> _TASK REQUIREMENTS_
Return all of the records below verbatim.

- Opening Delimiter -

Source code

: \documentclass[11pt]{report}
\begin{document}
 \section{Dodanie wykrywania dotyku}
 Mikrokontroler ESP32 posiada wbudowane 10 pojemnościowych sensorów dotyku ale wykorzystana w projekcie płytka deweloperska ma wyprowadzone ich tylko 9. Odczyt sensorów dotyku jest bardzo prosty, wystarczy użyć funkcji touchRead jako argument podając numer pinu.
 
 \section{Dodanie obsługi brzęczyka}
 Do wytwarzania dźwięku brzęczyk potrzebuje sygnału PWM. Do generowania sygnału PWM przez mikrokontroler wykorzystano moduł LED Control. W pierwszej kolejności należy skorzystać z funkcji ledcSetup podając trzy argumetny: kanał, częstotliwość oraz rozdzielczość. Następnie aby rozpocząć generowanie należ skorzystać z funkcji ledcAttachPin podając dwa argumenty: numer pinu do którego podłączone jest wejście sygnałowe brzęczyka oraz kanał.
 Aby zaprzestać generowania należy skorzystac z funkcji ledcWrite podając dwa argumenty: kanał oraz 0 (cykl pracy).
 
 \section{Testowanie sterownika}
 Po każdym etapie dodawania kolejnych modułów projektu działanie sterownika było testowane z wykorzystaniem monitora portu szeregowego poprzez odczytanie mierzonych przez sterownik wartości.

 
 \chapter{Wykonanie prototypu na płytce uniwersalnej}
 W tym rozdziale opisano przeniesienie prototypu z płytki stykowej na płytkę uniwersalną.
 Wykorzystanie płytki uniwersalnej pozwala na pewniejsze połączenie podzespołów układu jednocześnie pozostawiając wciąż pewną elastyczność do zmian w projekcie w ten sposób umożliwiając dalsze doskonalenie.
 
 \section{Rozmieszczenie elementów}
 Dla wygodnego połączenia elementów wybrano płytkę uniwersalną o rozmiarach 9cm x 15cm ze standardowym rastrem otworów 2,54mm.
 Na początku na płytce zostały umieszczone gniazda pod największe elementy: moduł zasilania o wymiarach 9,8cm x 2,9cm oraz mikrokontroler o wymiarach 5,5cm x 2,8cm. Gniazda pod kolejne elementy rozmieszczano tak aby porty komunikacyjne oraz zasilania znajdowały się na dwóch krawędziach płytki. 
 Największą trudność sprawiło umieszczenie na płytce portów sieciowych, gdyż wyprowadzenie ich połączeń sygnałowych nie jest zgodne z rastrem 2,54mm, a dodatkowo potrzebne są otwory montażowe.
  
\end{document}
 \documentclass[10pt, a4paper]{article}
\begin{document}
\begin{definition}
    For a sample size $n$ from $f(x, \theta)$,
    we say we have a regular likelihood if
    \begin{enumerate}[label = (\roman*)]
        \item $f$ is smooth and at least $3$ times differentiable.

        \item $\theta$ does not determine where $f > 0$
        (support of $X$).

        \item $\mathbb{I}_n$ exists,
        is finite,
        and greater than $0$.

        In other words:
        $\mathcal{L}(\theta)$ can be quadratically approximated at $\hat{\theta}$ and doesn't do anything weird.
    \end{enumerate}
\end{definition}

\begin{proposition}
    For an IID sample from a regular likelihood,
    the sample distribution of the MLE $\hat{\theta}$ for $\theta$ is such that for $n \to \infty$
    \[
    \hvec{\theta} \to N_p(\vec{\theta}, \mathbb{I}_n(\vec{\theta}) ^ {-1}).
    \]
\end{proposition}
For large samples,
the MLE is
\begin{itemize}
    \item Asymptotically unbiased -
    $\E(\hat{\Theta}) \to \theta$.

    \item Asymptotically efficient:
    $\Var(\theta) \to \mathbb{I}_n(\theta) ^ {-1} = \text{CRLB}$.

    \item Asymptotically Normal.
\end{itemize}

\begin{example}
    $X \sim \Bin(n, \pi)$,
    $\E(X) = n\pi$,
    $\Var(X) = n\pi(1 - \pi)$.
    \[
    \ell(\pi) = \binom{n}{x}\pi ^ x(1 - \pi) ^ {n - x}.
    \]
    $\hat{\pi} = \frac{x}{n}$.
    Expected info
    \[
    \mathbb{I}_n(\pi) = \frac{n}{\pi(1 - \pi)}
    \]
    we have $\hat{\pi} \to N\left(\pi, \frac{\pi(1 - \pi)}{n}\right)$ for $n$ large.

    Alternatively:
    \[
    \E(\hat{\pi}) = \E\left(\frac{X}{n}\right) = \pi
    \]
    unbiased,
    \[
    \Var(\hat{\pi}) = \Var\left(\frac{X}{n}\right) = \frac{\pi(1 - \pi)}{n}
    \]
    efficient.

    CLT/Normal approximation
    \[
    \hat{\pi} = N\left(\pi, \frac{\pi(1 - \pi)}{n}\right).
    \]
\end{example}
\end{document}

- Closing Delimiter -

> _TASK RESPONSE_
Source code

: \documentclass[11pt]{report}
\begin{document}
 \section{Dodanie wykrywania dotyku}
 Mikrokontroler ESP32 posiada wbudowane 10 pojemnościowych sensorów dotyku ale wykorzystana w projekcie płytka deweloperska ma wyprowadzone ich tylko 9. Odczyt sensorów dotyku jest bardzo prosty, wystarczy użyć funkcji touchRead jako argument podając numer pinu.
 
 \section{Dodanie obsługi brzęczyka}
 Do wytwarzania dźwięku brzęczyk potrzebuje sygnału PWM. Do generowania sygnału PWM przez mikrokontroler wykorzystano moduł LED Control. W pierwszej kolejności należy skorzystać z funkcji ledcSetup podając trzy argumetny: kanał, częstotliwość oraz rozdzielczość. Następnie aby rozpocząć generowanie należ skorzystać z funkcji ledcAttachPin podając dwa argumenty: numer pinu do którego podłączone jest wejście sygnałowe brzęczyka oraz kanał.
 Aby zaprzestać generowania należy skorzystac z funkcji ledcWrite podając dwa argumenty: kanał oraz 0 (cykl pracy).
 
 \section{Testowanie sterownika}
 Po każdym etapie dodawania kolejnych modułów projektu działanie sterownika było testowane z wykorzystaniem monitora portu szeregowego poprzez odczytanie mierzonych przez sterownik wartości.

 
 \chapter{Wykonanie prototypu na płytce uniwersalnej}
 W tym rozdziale opisano przeniesienie prototypu z płytki stykowej na płytkę uniwersalną.
 Wykorzystanie płytki uniwersalnej pozwala na pewniejsze połączenie podzespołów układu jednocześnie pozostawiając wciąż pewną elastyczność do zmian w projekcie w ten sposób umożliwiając dalsze doskonalenie.
 
 \section{Rozmieszczenie elementów}
 Dla wygodnego połączenia elementów wybrano płytkę uniwersalną o rozmiarach 9cm x 15cm ze standardowym rastrem otworów 2,54mm.
 Na początku na płytce zostały umieszczone gniazda pod największe elementy: moduł zasilania o wymiarach 9,8cm x 2,9cm oraz mikrokontroler o wymiarach 5,5cm x 2,8cm. Gniazda pod kolejne elementy rozmieszczano tak aby porty komunikacyjne oraz zasilania znajdowały się na dwóch krawędziach płytki. 
 Największą trudność sprawiło umieszczenie na płytce portów sieciowych, gdyż wyprowadzenie ich połączeń sygnałowych nie jest zgodne z rastrem 2,54mm, a dodatkowo potrzebne są otwory montażowe.
  
\end{document}
 \documentclass[10pt, a4paper]{article}
\begin{document}
\begin{definition}
    For a sample size $n$ from $f(x, \theta)$,
    we say we have a regular likelihood if
    \begin{enumerate}[label = (\roman*)]
        \item $f$ is smooth and at least $3$ times differentiable.

        \item $\theta$ does not determine where $f > 0$
        (support of $X$).

        \item $\mathbb{I}_n$ exists,
        is finite,
        and greater than $0$.

        In other words:
        $\mathcal{L}(\theta)$ can be quadratically approximated at $\hat{\theta}$ and doesn't do anything weird.
    \end{enumerate}
\end{definition}

\begin{proposition}
    For an IID sample from a regular likelihood,
    the sample distribution of the MLE $\hat{\theta}$ for $\theta$ is such that for $n \to \infty$
    \[
    \hvec{\theta} \to N_p(\vec{\theta}, \mathbb{I}_n(\vec{\theta}) ^ {-1}).
    \]
\end{proposition}
For large samples,
the MLE is
\begin{itemize}
    \item Asymptotically unbiased -
    $\E(\hat{\Theta}) \to \theta$.

    \item Asymptotically efficient:
    $\Var(\theta) \to \mathbb{I}_n(\theta) ^ {-1} = \text{CRLB}$.

    \item Asymptotically Normal.
\end{itemize}

\begin{example}
    $X \sim \Bin(n, \pi)$,
    $\E(X) = n\pi$,
    $\Var(X) = n\pi(1 - \pi)$.
    \[
    \ell(\pi) = \binom{n}{x}\pi ^ x(1 - \pi) ^ {n - x}.
    \]
    $\hat{\pi} = \frac{x}{n}$.
    Expected info
    \[
    \mathbb{I}_n(\pi) = \frac{n}{\pi(1 - \pi)}
    \]
    we have $\hat{\pi} \to N\left(\pi, \frac{\pi(1 - \pi)}{n}\right)$ for $n$ large.

    Alternatively:
    \[
    \E(\hat{\pi}) = \E\left(\frac{X}{n}\right) = \pi
    \]
    unbiased,
    \[
    \Var(\hat{\pi}) = \Var\left(\frac{X}{n}\right) = \frac{\pi(1 - \pi)}{n}
    \]
    efficient.

    CLT/Normal approximation
    \[
    \hat{\pi} = N\left(\pi, \frac{\pi(1 - \pi)}{n}\right).
    \]
\end{example}
\end{document}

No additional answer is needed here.